Airbus is on the verge of losing the orders race for civil airliners for the first time in six years as its parent EADS is warning of the Airbus division turning in a loss for the 2006 financial year due to one-off A380 delay compensation payments.

The European manufacturer is revealing its 2006 net orders and deliveries at a press conference in Paris and will confirm it has received orders for fewer aircraft than Boeing's total of 1,044.

Meanwhile, the parent company EADS is warning of a possible loss for Airbus last year, owing to one-off payments relating to customer settlements, additional charges over the delayed A380 programme, and its ‘Power8’ efficiency scheme.

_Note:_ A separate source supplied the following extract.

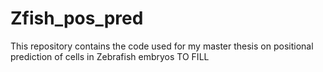 # Zfish_pos_pred
This repository contains the code used for my master thesis on positional prediction of cells in Zebrafish embryos
TO FILL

It points out that some of these charges, which were expected to occur in 2007, are expected to be recognised in the previous financial year.

EADS has not disclosed an indication as to the extent of the losses. But EADS forecasts that positive earnings from its other divisions will largely balance out the negative impact from Airbus.

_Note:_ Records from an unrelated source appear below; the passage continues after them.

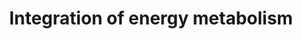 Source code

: ---
annotations:
- type: Pathway Ontology
  value: energy metabolic pathway
authors:
- MaintBot
- MartijnVanIersel
- Egonw
- ReactomeTeam
- Anwesha
description: 'Many hormones that affect individual physiological processes including
  the regulation of appetite, absorption, transport, and oxidation of foodstuffs influence
  energy metabolism pathways. While <b>insulin</b> mediates the storage of excess
  nutrients, <b>glucagon</b> is involved in the mobilization of energy resources in
  response to low blood glucose levels, principally by stimulating hepatic glucose
  output. Small doses of glucagon are sufficient to induce significant glucose elevations.
  These hormone-driven regulatory pathways enable the body to sense and respond to
  changed amounts of nutrients in the blood and demands for energy.<br>Glucagon and
  Insulin act through various metabolites and enzymes that target specific steps in
  metabolic pathways for sugar and fatty acids. The processes responsible for the
  long-term control of fat synthesis and short term control of glycolysis by key metabolic
  products and enzymes are annotated in this module as six specific pathways:<br><b>Pathway
  1. Glucagon signalling in metabolic pathways:</b> In response to low blood glucose,
  pancreatic alpha-cells release glucagon. The binding of glucagon to its receptor
  results in increased cAMP synthesis, and Protein Kinase A (PKA) activation.<br><b>Pathway
  2. PKA mediated phosphorylation:</b>PKA phosphorylates key enzymes, e.g., 6-Phosphofructo-2-kinase
  /Fructose-2,6-bisphosphatase (PF2K-Pase) at serine 36, and regulatory proteins,
  e.g., Carbohydrate Response Element Binding Protein (ChREBP) at serine 196 and threonine
  666.<br>In brief, the binding of insulin to its receptor leads to increased protein
  phosphatase activity and to hydrolysis of cAMP by cAMP phosphodiesterase. These
  events counteract the regulatory effects of glucagon.<br><b>Pathway 3: Insulin stimulates
  increased synthesis of Xylulose-5-phosphate (Xy-5-P)</b>. Activation of the insulin
  receptor results indirectly in increased Xy-5-P synthesis from Glyceraldehyde-3-phosphate
  and Fructose-6-phosphate. Xy-5-P, a metabolite of the pentose phosphate pathway,
  stimulates protein phosphatase  PP2A.<br><b>Pathway 4: AMP Kinase (AMPK) mediated
  response to high AMP:ATP ratio:</b> In response to diet with high fat content or
  low energy levels, the cytosolic AMP:ATP ratio is increased. AMP triggers a complicated  cascade
  of events. In this module we have annotated only the phosphorylation of ChREBP by
  AMPK  at serine 568, which inactivates this transcription factor.<br><b>Pathway
  5: Dephosphorylation of key metabolic factors by PP2A: </b>Xy-5-P activated PP2A
  efficiently dephosphorylates phosphorylated PF2K-Pase resulting in the higher output
  of F-2,6-P2 that enhances PFK activity in the glycolytic pathway. PP2A also dephosphorylates
  (and thus activates) cytosolic and nuclear ChREBP.<br><b>Pathway 6: Transcriptional
  activation of metabolic genes by ChREBP:</b> Dephosphorylated ChREBP activates the
  transcription of genes involved in glucose metabolism such as pyruvate kinase, and
  lipogenic genes such as acetyl-CoA carboxylase, fatty acid synthetase, acyl CoA
  synthase and glycerol phosphate acyl transferase.<br> The illustration below summarizes
  this network of events. Black lines are metabolic reactions, red lines are negative
  regulatory events, and green lines are positive regulatory events (figure reused
  with permission from Veech (2003) - Copyright (2003) National Academy of Sciences,
  U.S.A.).  View original pathway at [http://www.reactome.org/PathwayBrowser/#DIAGRAM=163685
  Reactome].'
last-edited: 2021-01-25
organisms:
- Homo sapiens
redirect_from:
- /index.php/Pathway:WP1831
- /instance/WP1831
schema-jsonld:
- '@context': https://schema.org/
  '@id': https://wikipathways.github.io/pathways/WP1831.html
  '@type': Dataset
  creator:
    '@type': Organization
    name: WikiPathways
  description: 'Many hormones that affect individual physiological processes including
    the regulation of appetite, absorption, transport, and oxidation of foodstuffs
    influence energy metabolism pathways. While <b>insulin</b> mediates the storage
    of excess nutrients, <b>glucagon</b> is involved in the mobilization of energy
    resources in response to low blood glucose levels, principally by stimulating
    hepatic glucose output. Small doses of glucagon are sufficient to induce significant
    glucose elevations. These hormone-driven regulatory pathways enable the body to
    sense and respond to changed amounts of nutrients in the blood and demands for
    energy.<br>Glucagon and Insulin act through various metabolites and enzymes that
    target specific steps in metabolic pathways for sugar and fatty acids. The processes
    responsible for the long-term control of fat synthesis and short term control
    of glycolysis by key metabolic products and enzymes are annotated in this module
    as six specific pathways:<br><b>Pathway 1. Glucagon signalling in metabolic pathways:</b>
    In response to low blood glucose, pancreatic alpha-cells release glucagon. The
    binding of glucagon to its receptor results in increased cAMP synthesis, and Protein
    Kinase A (PKA) activation.<br><b>Pathway 2. PKA mediated phosphorylation:</b>PKA
    phosphorylates key enzymes, e.g., 6-Phosphofructo-2-kinase /Fructose-2,6-bisphosphatase
    (PF2K-Pase) at serine 36, and regulatory proteins, e.g., Carbohydrate Response
    Element Binding Protein (ChREBP) at serine 196 and threonine 666.<br>In brief,
    the binding of insulin to its receptor leads to increased protein phosphatase
    activity and to hydrolysis of cAMP by cAMP phosphodiesterase. These events counteract
    the regulatory effects of glucagon.<br><b>Pathway 3: Insulin stimulates increased
    synthesis of Xylulose-5-phosphate (Xy-5-P)</b>. Activation of the insulin receptor
    results indirectly in increased Xy-5-P synthesis from Glyceraldehyde-3-phosphate
    and Fructose-6-phosphate. Xy-5-P, a metabolite of the pentose phosphate pathway,
    stimulates protein phosphatase  PP2A.<br><b>Pathway 4: AMP Kinase (AMPK) mediated
    response to high AMP:ATP ratio:</b> In response to diet with high fat content
    or low energy levels, the cytosolic AMP:ATP ratio is increased. AMP triggers a
    complicated  cascade of events. In this module we have annotated only the phosphorylation
    of ChREBP by AMPK  at serine 568, which inactivates this transcription factor.<br><b>Pathway
    5: Dephosphorylation of key metabolic factors by PP2A: </b>Xy-5-P activated PP2A
    efficiently dephosphorylates phosphorylated PF2K-Pase resulting in the higher
    output of F-2,6-P2 that enhances PFK activity in the glycolytic pathway. PP2A
    also dephosphorylates (and thus activates) cytosolic and nuclear ChREBP.<br><b>Pathway
    6: Transcriptional activation of metabolic genes by ChREBP:</b> Dephosphorylated
    ChREBP activates the transcription of genes involved in glucose metabolism such
    as pyruvate kinase, and lipogenic genes such as acetyl-CoA carboxylase, fatty
    acid synthetase, acyl CoA synthase and glycerol phosphate acyl transferase.<br>
    The illustration below summarizes this network of events. Black lines are metabolic
    reactions, red lines are negative regulatory events, and green lines are positive
    regulatory events (figure reused with permission from Veech (2003) - Copyright
    (2003) National Academy of Sciences, U.S.A.).  View original pathway at [http://www.reactome.org/PathwayBrowser/#DIAGRAM=163685
    Reactome].'
  keywords:
  - 'KCNC2 '
  - 'PRKAR2B '
  - 'ADCY8 '
  - G-alpha(s):GTP:G-beta:G-gamma
  - PI(4,5)P2
  - 'GNGT1 '
  - 'cAMP '
  - 'ATP '
  - 'ADCY4 '
  - Ca-channel (open)
  - 'MLXIPL '
  - 'I(1,4,5)P3 '
  - RAP1A:GTP
  - Potassium Channel,
  - PKA tetramer:4xcAMP
  - Ca2+
  - IP3 receptor
  - 'ADCY5 '
  - 'GTP '
  - 'PLCB1 '
  - STX1A:STXBP1
  - TNDM2)
  - GCGR:GCG(53-81)
  - 'PRKAB2 '
  - 'KCNJ11 '
  - 'PPP2R5D '
  - KCNJ11:ATP
  - 'TALDO1 '
  - 'ADCY6 '
  - 'DAG '
  - 'SLC2A1 '
  - 'ADCY3 '
  - K+
  - 'GNB5 '
  - tetramer:ABCC8:Mg2+:ADP tetramer
  - 'GNG3 '
  - 'type V or VI:'
  - Complex
  - beta cell)
  - 'CYSLTR2 '
  - cell, closed)
  - dimers
  - FFAR1
  - G alpha
  - 'RAPGEF3 '
  - 'ITPR1 '
  - G-alpha(q)11,14,15,Q:GDP:G-beta:G-gamma
  - Mg2+:ADP
  - 'NAd '
  - ChREBP:MLX
  - SNARE Complex
  - RAPGEF3:cAMP complex
  - 'PRKAR1A '
  - GLP-1:GLP-1R:Heterotrimeric G(s):GDP
  - 'STX1A '
  - 'ADCY7 '
  - 'CACNA1D '
  - cell)
  - 'STXBP1 '
  - tetramer
  - G-beta:G-gamma dimer
  - 'KCNS3 '
  - 'PLCB3 '
  - R5P
  - ACC
  - 'PRKACA '
  - 'GNG12 '
  - PKA catalytic
  - RAPGEF3
  - 'ADCY2 '
  - Protein Kinase A,
  - 'GNG11 '
  - G-beta:G-gamma
  - CHRM3
  - ADIPOQ trimer:ADIPOR
  - 'IQGAP1 '
  - 'CACNA1A '
  - 'RGZ '
  - Adenylyl cyclase
  - 'CHRM3 '
  - open (pancreatic
  - or VI
  - 'ADIPOQ '
  - Calcium Channels
  - STXBP1
  - PPi
  - tetramer:ABCC8
  - TALDO1 dimer
  - 'GLP-1 (7-37) '
  - 'ACSL3 '
  - ITPR:I(1,4,5)P3
  - mature GLP-1
  - Insulin
  - 'GNG13 '
  - 'ADRA2A '
  - 'ADCY9 '
  - 'FFAR1 '
  - 'GNAS2 '
  - E4P
  - 'p-T172-PRKAA2 '
  - 'GNAS1 '
  - p-S196,T666-MLXIPL
  - 'ABCC8 N72S '
  - 'PPP2R1A '
  - 'PALM '
  - Core SNARE Complex
  - FFAR1 ligands
  - Protein Kinase C,
  - AHCYL1:NAD+:ITPR1:I(1,4,5)P3 tetramer
  - 'RAP1A '
  - ADR, NAd
  - 'PRKCA '
  - 'SLC2A2 '
  - 'GNB3 '
  - gamma Complex
  - p-T666-MLXIPL
  - (s):GTP:Adenylate
  - alpha:GDP
  - voltage-gated
  - RAPGEF4
  - AGPAT1
  - 'ACSL4 '
  - G-alpha(i,o):GTP
  - subunit
  - 'ADP '
  - G-protein with G(s)
  - PKA:AKAP79:IQGAP1
  - 'KCNG2 '
  - Zn2+
  - 6xInsulin:2xZn2+:Ca2+ (docked granule)
  - PLC
  - '4xHC-INS(90-110) '
  - catalytic subunits
  - 4xPalmC-CD36
  - G alpha (s):GTP
  - 'ABCC8 E382K '
  - Adenylate cyclase
  - ADIPOQ trimer
  - cAMP:PKA regulatory
  - 'Ca2+ '
  - 'alpha type: DAG'
  - 'ADCY1 '
  - Fru(6)P
  - GCG(53-81)
  - 'ArgN-GCG(98-127) '
  - Ca-channel (closed)
  - 'TKT '
  - (candidates)
  - Type Cav1 (closed)
  - ADRA2A,C:ADR,NAd
  - 'CACNB3 '
  - 'ADIPOR2 '
  - beta1,2,3:G-alpha(q):GTP
  - 'Pentadecanoic acid '
  - AcCho
  - closed (pancreatic
  - 'GCG(53-81) '
  - 'GNG7 '
  - p-4S-MARCKS
  - FASN
  - beta:G gamma
  - ACLY tetramer
  - XY5P
  - 'ABCC8 R1379C '
  - 'PPP2CB '
  - 'Btn-ACACA '
  - CYSLTR1,2
  - PALM
  - 'PRKACG '
  - Activated AMPK
  - ATP
  - GLP-1R:Heterotrimeric G(s):GDP
  - 'AcCho '
  - Fatty acids
  - (pancreatic beta
  - MLX
  - 11,14,15,Q:GTP
  - Glc
  - 'GNG4 '
  - 'GNB1 '
  - 'SYT5 '
  - 'GNG10 '
  - ADCY5,6,8:G-alpha(s):GTP
  - PALM-CoA
  - FFAR1:FFAR1 ligands
  - INS(57-87)
  - 'OLEA '
  - 'ADRA2C '
  - M3:Acetylcholine
  - (inactive)
  - 'CACNA1E '
  - 'Guanine nucleotide-binding protein gamma subunit '
  - cell, open)
  - G-alpha(q)11,14,15,Q:G-beta:G-gamma
  - 'ADIPOR1 '
  - 'PFKFB1 '
  - G-protein beta
  - SYT5
  - 'Guanine nucleotide-binding protein beta subunit '
  - 'PPP2R1B '
  - ABCC8 mutants (PNDM,
  - G-alpha(i,o):GTP:G-beta:G-gamma
  - Pi
  - Inactive
  - TKT dimer
  - Type Cav1 (open)
  - 'SNAP25 '
  - 'NAD+ '
  - 'GNG2 '
  - 'GLP1R '
  - 'Mg2+ '
  - ACLY gene
  - 'ABCC8 P132L '
  - ADP
  - PFKFB1 dimer
  - channels (beta
  - GA3P
  - AMPK
  - MARCKS
  - cAMP:PKA:AKAP79:IQGAP1 Complex
  - 'CACNB2 '
  - cyclase
  - 'GNA11 '
  - 'PLCB2 '
  - 'PRKAR2A '
  - 'CACNA1C '
  - KCNJ11
  - 'GDP '
  - DAG
  - 'GNAI2 '
  - '2xHC-INS(25-54) '
  - 'VAMP2 '
  - GLP-1:GLP-1R:Heterotrimeric G(s):GTP
  - 'RAPGEF4 '
  - 'ABCC8 A1185E '
  - phosphoPFKFB1 dimer
  - 'ACLY '
  - 'PPP2CA '
  - ADRA2A,C
  - Acetylcholine
  - 'ADR '
  - 'GNGT2 '
  - heterotrimer
  - STK11
  - G-alpha(i,o):GDP:G
  - ACSL3,4
  - PP2A-ABdeltaC
  - 'GNA15 '
  - 'GNA14 '
  - 'PRKACB '
  - 'MLX '
  - AMP
  - 'Zn2+ '
  - PRKCA
  - MLXIPL
  - H2O
  - GDP
  - 'AMP '
  - 'ITPR3 '
  - Potassium
  - GTP
  - 'PRKAR1B '
  - 'GNB2 '
  - heterotrimer:AMP
  - SH7P
  - 'PRKAA2 '
  - PPi(3-)
  - 'GNAI1 '
  - homotetramer
  - 'p-S33-PFKFB1 '
  - 'AHCYL1 '
  - 'DDCX '
  - 'GNAQ '
  - RAPGEF4:cAMP Complex
  - (Mg2+ cofactor)
  - RAP1A:GDP
  - AMPK heterotrimer
  - Voltage-gated
  - PKLR-1
  - 'CACNA2D2(19-1150) '
  - CoA-SH
  - 'GNB4 '
  - G-alpha(q)
  - 'ABCC8 L582V '
  - 'GNG5 '
  - 'ITPR2 '
  - Receptor
  - 'ABCC8 '
  - GLUT1,2
  - ADIPOR dimers
  - 'ACACB '
  - Muscarinic
  - SNAP25
  - PLC beta1,2,3
  - 'PRKAG2 '
  - complex
  - p-S568-MLXIPL
  - 'AKAP5 '
  - VAMP2
  - 'KCNB1 '
  - I(1,4,5)P3
  - 'ABCC8 L213R '
  - cAMP
  - 'ThDP '
  - 'GNG8 '
  - Adenylate Cyclase V
  license: CC0
  name: Integration of energy metabolism
seo: CreativeWork
title: Integration of energy metabolism
wpid: WP1831
---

In a statement the company says: “While work on the completion of the completion of the 2006 consolidated financial results is still ongoing, EADS management is estimating that the Airbus division will probably deliver a negative [earnings before interest and tax] contribution for the full year.”

EADS’ board of directors and audit committee have yet to approve the 2006 results. This is expected to take place on 8 March.

Strong Airbus deliveries in 2005 enabled the airframer to generate full-year earnings of €2.3 billion ($3 billion), a rise of 20% on 2004, which drove EADS’ net profits up by nearly 40%.